Most likely: Russia solidifies its control in the region
The most likely scenario is that Russia will proceed to cement its grip. This will not only ensure that the Georgian government remains on the side of Russia in matters relating to its war against Ukraine. It will also increase pressure on Moldova, which is to hold parliamentary elections no later than July 2025, and on Armenia, which has sought to distance itself from Moscow’s control. Above all, it will imply deeper integration of the partially recognized state of Abkhazia and the annexed territory of South Ossetia into the Russian economic system. This will secure continued Russian access to Black Sea ports on the coast of Abkhazia, which is added bad news for Kyiv, compounding the likely outlook that Russia will receive military equipment from Georgia for use in Ukraine.
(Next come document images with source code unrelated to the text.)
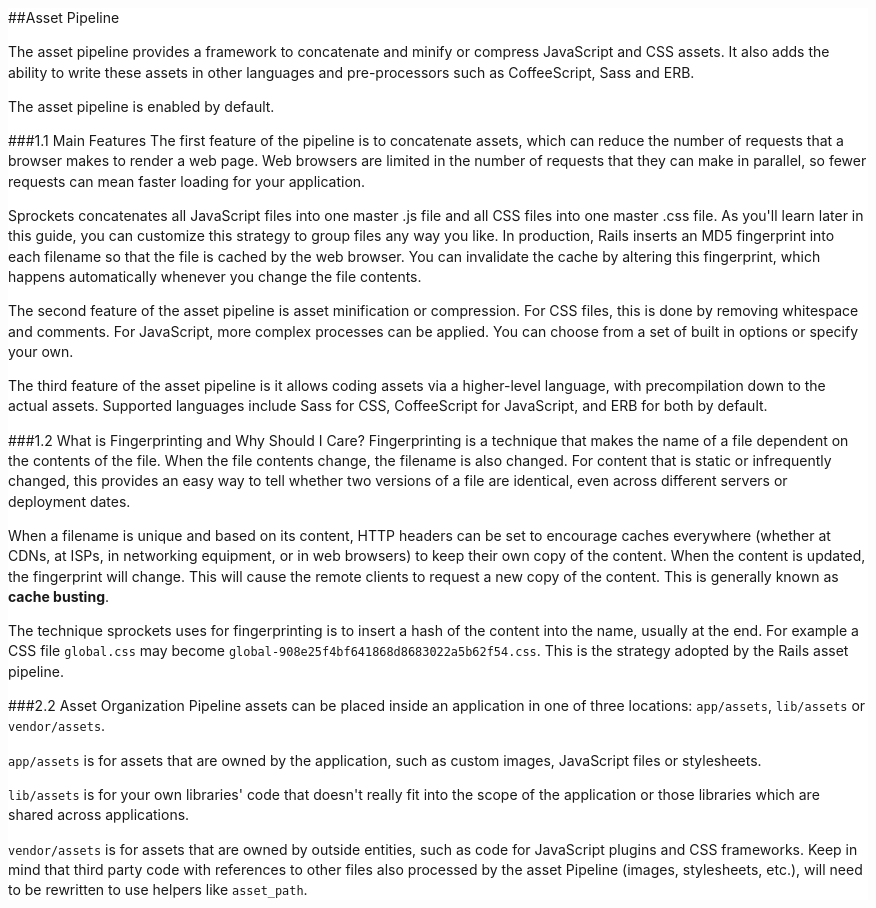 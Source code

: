 ##Asset Pipeline

The asset pipeline provides a framework to concatenate and minify or compress JavaScript and CSS assets. It also adds the ability to write these assets in other languages and pre-processors such as CoffeeScript, Sass and ERB.

The asset pipeline is enabled by default.

###1.1 Main Features
The first feature of the pipeline is to concatenate assets, which can reduce the number of requests that a browser makes to render a web page. Web browsers are limited in the number of requests that they can make in parallel, so fewer requests can mean faster loading for your application.

Sprockets concatenates all JavaScript files into one master .js file and all CSS files into one master .css file. As you'll learn later in this guide, you can customize this strategy to group files any way you like. In production, Rails inserts an MD5 fingerprint into each filename so that the file is cached by the web browser. You can invalidate the cache by altering this fingerprint, which happens automatically whenever you change the file contents.

The second feature of the asset pipeline is asset minification or compression. For CSS files, this is done by removing whitespace and comments. For JavaScript, more complex processes can be applied. You can choose from a set of built in options or specify your own.

The third feature of the asset pipeline is it allows coding assets via a higher-level language, with precompilation down to the actual assets. Supported languages include Sass for CSS, CoffeeScript for JavaScript, and ERB for both by default.

###1.2 What is Fingerprinting and Why Should I Care?
Fingerprinting is a technique that makes the name of a file dependent on the contents of the file. When the file contents change, the filename is also changed. For content that is static or infrequently changed, this provides an easy way to tell whether two versions of a file are identical, even across different servers or deployment dates.

When a filename is unique and based on its content, HTTP headers can be set to encourage caches everywhere (whether at CDNs, at ISPs, in networking equipment, or in web browsers) to keep their own copy of the content. When the content is updated, the fingerprint will change. This will cause the remote clients to request a new copy of the content. This is generally known as **cache busting**.

The technique sprockets uses for fingerprinting is to insert a hash of the content into the name, usually at the end. For example a CSS file `global.css` may become `global-908e25f4bf641868d8683022a5b62f54.css`. This is the strategy adopted by the Rails asset pipeline.

###2.2 Asset Organization
Pipeline assets can be placed inside an application in one of three locations: `app/assets`, `lib/assets` or `vendor/assets`.

`app/assets` is for assets that are owned by the application, such as custom images, JavaScript files or stylesheets.

`lib/assets` is for your own libraries' code that doesn't really fit into the scope of the application or those libraries which are shared across applications.

`vendor/assets` is for assets that are owned by outside entities, such as code for JavaScript plugins and CSS frameworks. Keep in mind that third party code with references to other files also processed by the asset Pipeline (images, stylesheets, etc.), will need to be rewritten to use helpers like `asset_path`.
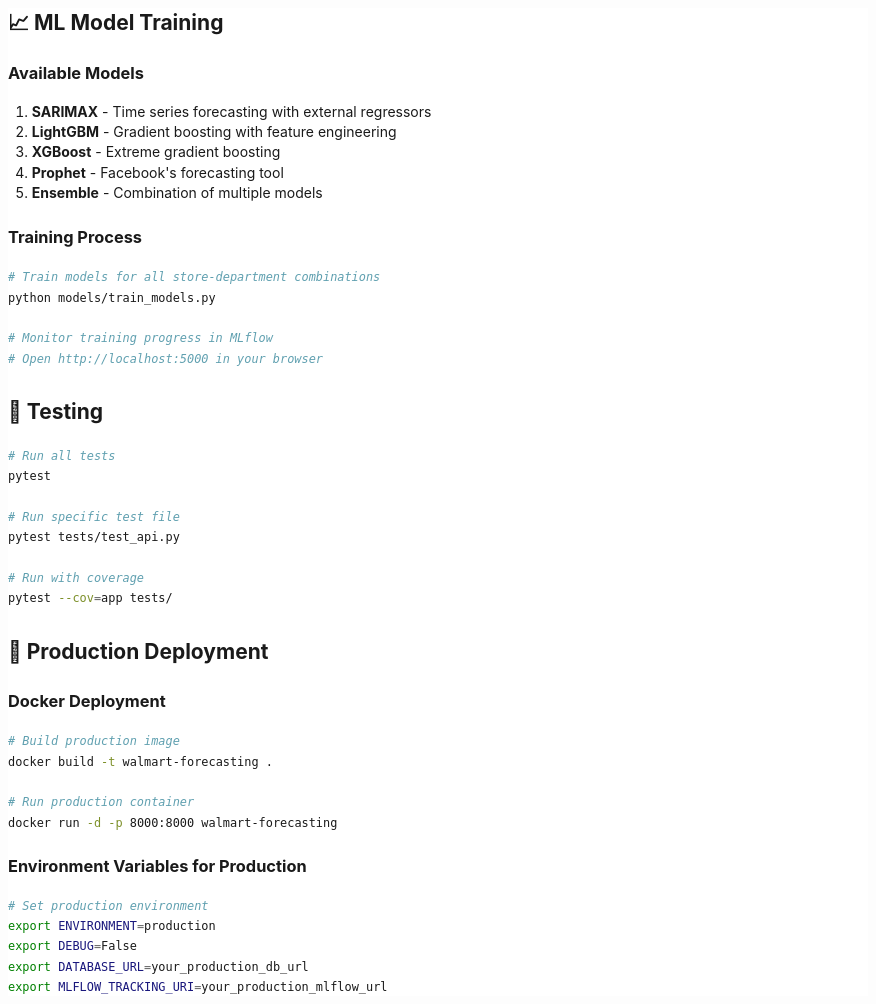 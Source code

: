 ## 📈 ML Model Training

### Available Models
1. **SARIMAX** - Time series forecasting with external regressors
2. **LightGBM** - Gradient boosting with feature engineering
3. **XGBoost** - Extreme gradient boosting
4. **Prophet** - Facebook's forecasting tool
5. **Ensemble** - Combination of multiple models

### Training Process
```bash
# Train models for all store-department combinations
python models/train_models.py

# Monitor training progress in MLflow
# Open http://localhost:5000 in your browser
```

## 🧪 Testing

```bash
# Run all tests
pytest

# Run specific test file
pytest tests/test_api.py

# Run with coverage
pytest --cov=app tests/
```

## 🚀 Production Deployment

### Docker Deployment
```bash
# Build production image
docker build -t walmart-forecasting .

# Run production container
docker run -d -p 8000:8000 walmart-forecasting
```

### Environment Variables for Production
```bash
# Set production environment
export ENVIRONMENT=production
export DEBUG=False
export DATABASE_URL=your_production_db_url
export MLFLOW_TRACKING_URI=your_production_mlflow_url
```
Somewhat likely: More uprisings against Russian control
An alternative scenario recalls how Georgia took its first steps toward the West via its Rose Revolution. Given that young people strongly favor a pro-European choice, continued mobilization may again achieve what was achieved then. Important parallels are being drawn between the current mobilization in Tbilisi and what the Ukrainians achieved in Kyiv in 2014. Given that Russia is now in de facto control of the Georgian state apparatus and may not shy away from using violence, a successful turn to the West will require that elements of the police and/or the military switch sides.
A recent uprising in Abkhazia – a self-declared independent region, still widely regarded as part of Georgia – supports this scenario, as violent protests against Russification caused the resignation of the self-styled president of the territory, Aslan Bzhania. Moreover, a serious Georgian bid to join the EU would be very helpful for Armenia. European governments could go beyond public condemnations of election fraud and follow the pattern formed during the prior color revolutions, supporting youth activism. However, given their general unwillingness to stand up against Russian influence operations, it is unlikely that they will provide such support.
Although Georgian opposition activists may be expected to make great sacrifices, they will face impossible odds if left to their own devices. The Kremlin will view the capture of Georgia as a first step toward the resurrection of its empire, which will enhance its determination to move against other targets. For the West, standing idly by when Russia captured Georgia may turn out to be a big mistake.